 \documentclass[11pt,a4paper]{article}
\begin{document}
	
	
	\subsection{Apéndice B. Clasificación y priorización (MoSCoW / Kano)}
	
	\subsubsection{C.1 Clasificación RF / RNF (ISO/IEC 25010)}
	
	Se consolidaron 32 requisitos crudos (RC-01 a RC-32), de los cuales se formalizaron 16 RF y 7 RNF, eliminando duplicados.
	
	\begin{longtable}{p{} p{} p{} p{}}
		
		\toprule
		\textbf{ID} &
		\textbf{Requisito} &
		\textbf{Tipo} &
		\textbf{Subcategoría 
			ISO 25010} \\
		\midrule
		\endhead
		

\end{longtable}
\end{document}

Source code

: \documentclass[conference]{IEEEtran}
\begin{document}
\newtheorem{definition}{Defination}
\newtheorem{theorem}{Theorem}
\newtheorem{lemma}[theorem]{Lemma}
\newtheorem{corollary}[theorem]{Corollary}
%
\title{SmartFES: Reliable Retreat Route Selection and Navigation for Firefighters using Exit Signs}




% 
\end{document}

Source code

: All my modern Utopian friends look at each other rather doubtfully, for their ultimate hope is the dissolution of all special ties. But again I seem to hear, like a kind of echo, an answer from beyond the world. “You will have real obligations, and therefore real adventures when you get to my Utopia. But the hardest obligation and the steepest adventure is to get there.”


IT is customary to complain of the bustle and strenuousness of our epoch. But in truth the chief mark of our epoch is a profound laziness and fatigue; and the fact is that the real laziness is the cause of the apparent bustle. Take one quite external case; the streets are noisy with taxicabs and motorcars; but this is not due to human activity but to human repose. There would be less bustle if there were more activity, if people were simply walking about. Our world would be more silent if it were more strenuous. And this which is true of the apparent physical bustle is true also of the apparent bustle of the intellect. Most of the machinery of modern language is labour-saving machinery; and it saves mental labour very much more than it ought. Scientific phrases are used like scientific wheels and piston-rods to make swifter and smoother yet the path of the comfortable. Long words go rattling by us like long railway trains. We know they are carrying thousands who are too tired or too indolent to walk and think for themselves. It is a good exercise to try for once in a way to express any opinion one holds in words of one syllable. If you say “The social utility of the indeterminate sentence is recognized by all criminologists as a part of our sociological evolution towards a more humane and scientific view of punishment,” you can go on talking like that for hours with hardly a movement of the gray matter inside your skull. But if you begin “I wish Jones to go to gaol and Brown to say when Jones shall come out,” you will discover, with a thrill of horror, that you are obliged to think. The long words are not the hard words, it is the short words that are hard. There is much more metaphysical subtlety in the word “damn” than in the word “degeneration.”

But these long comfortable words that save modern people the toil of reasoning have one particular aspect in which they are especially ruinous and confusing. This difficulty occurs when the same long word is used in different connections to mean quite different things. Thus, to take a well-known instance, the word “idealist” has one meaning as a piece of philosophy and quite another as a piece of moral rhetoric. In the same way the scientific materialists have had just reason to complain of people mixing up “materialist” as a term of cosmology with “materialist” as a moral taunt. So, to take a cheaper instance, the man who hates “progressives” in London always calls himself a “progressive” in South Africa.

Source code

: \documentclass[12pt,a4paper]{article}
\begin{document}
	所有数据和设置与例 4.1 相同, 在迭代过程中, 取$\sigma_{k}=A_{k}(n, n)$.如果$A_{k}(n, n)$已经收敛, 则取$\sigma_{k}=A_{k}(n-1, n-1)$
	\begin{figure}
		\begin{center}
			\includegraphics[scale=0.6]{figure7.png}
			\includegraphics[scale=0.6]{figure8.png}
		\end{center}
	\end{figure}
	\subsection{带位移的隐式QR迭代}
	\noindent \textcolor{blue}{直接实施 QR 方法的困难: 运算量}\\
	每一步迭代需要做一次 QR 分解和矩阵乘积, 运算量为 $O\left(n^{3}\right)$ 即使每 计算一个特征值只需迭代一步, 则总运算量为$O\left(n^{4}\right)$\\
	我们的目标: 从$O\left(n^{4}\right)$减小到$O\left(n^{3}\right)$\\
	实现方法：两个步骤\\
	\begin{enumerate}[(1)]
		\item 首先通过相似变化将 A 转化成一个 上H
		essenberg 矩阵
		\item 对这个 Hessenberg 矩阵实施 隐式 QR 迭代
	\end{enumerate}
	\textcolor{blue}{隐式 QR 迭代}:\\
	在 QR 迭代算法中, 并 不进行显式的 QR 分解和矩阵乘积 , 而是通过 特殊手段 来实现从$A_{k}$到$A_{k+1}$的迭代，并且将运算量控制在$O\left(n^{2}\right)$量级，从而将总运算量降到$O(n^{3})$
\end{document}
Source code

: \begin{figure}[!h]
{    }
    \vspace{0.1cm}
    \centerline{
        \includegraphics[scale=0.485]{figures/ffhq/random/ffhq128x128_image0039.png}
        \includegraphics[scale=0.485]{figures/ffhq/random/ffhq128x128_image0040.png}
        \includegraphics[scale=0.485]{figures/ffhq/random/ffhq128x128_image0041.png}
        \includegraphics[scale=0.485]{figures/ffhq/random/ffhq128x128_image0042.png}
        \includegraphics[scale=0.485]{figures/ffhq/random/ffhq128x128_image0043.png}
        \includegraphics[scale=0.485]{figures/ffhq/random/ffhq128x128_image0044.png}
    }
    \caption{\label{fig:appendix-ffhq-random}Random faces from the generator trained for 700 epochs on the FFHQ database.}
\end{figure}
::::::::::
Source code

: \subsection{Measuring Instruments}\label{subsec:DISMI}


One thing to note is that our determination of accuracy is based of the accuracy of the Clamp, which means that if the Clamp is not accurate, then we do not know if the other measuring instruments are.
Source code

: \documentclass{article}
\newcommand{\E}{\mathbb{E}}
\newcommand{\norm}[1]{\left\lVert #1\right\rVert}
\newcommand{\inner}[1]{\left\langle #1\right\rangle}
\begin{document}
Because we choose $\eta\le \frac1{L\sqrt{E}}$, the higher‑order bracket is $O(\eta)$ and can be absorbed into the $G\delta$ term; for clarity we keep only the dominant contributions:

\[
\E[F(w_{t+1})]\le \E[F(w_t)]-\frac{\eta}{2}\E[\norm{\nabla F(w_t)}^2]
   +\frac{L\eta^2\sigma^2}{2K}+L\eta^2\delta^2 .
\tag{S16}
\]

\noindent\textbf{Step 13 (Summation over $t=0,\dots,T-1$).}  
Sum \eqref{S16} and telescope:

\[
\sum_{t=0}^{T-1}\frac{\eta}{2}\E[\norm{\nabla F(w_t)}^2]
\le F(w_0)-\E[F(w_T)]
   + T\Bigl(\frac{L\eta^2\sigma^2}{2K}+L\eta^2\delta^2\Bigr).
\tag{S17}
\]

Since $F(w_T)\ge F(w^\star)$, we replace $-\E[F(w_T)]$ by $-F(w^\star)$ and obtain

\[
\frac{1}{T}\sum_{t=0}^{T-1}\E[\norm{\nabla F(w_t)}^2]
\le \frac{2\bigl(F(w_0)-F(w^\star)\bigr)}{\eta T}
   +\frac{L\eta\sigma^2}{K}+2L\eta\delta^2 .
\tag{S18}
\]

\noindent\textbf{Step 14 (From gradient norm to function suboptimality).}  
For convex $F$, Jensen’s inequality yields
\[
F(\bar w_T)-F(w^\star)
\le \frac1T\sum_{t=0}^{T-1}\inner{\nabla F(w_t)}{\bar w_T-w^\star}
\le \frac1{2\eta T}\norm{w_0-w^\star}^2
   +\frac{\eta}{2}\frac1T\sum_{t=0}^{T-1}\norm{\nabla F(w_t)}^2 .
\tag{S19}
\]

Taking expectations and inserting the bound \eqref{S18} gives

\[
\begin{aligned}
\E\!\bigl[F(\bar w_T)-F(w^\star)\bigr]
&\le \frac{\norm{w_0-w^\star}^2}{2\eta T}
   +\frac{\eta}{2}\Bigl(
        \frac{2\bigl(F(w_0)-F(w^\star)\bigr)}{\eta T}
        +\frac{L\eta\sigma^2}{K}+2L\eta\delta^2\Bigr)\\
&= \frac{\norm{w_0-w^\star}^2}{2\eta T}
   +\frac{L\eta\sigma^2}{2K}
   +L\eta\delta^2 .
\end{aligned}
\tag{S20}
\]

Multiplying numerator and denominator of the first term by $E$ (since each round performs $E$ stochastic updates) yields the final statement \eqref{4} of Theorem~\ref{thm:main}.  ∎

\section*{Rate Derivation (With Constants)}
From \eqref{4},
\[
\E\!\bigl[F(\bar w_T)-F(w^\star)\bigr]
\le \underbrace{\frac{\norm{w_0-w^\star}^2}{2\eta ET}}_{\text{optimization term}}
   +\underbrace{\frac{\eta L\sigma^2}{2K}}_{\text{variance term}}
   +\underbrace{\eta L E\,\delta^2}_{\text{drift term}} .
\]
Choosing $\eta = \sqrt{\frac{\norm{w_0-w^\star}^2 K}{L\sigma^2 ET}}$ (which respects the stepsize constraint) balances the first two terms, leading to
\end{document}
::::::::::
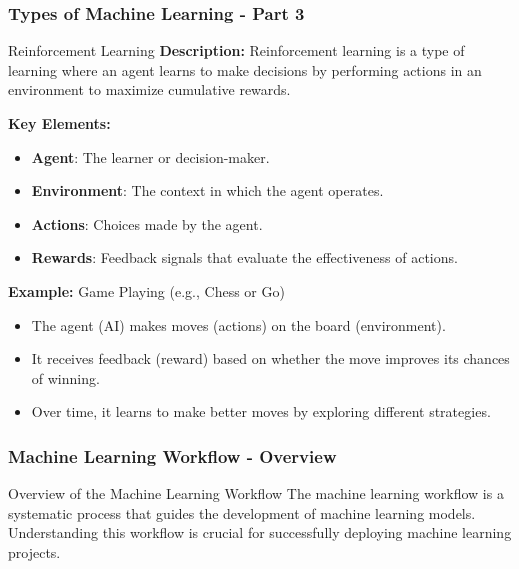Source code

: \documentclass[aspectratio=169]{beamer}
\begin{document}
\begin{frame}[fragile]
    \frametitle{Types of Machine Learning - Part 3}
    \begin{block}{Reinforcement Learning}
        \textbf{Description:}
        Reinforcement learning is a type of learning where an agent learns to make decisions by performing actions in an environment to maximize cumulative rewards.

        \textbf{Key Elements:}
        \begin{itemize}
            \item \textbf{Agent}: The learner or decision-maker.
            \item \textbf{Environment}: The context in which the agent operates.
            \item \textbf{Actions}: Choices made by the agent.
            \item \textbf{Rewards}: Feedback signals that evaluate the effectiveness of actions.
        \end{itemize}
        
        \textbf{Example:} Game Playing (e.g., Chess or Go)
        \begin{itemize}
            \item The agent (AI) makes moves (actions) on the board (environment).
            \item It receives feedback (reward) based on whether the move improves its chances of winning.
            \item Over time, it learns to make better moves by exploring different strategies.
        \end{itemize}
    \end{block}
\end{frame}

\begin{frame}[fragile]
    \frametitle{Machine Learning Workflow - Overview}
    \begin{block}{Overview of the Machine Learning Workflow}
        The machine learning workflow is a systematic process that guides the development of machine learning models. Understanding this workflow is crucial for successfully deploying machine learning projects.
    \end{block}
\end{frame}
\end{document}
::::::::::
Task instructions - Only a number is wanted here: how many lines of the records above include the string "right"?

Result for this exercise - 5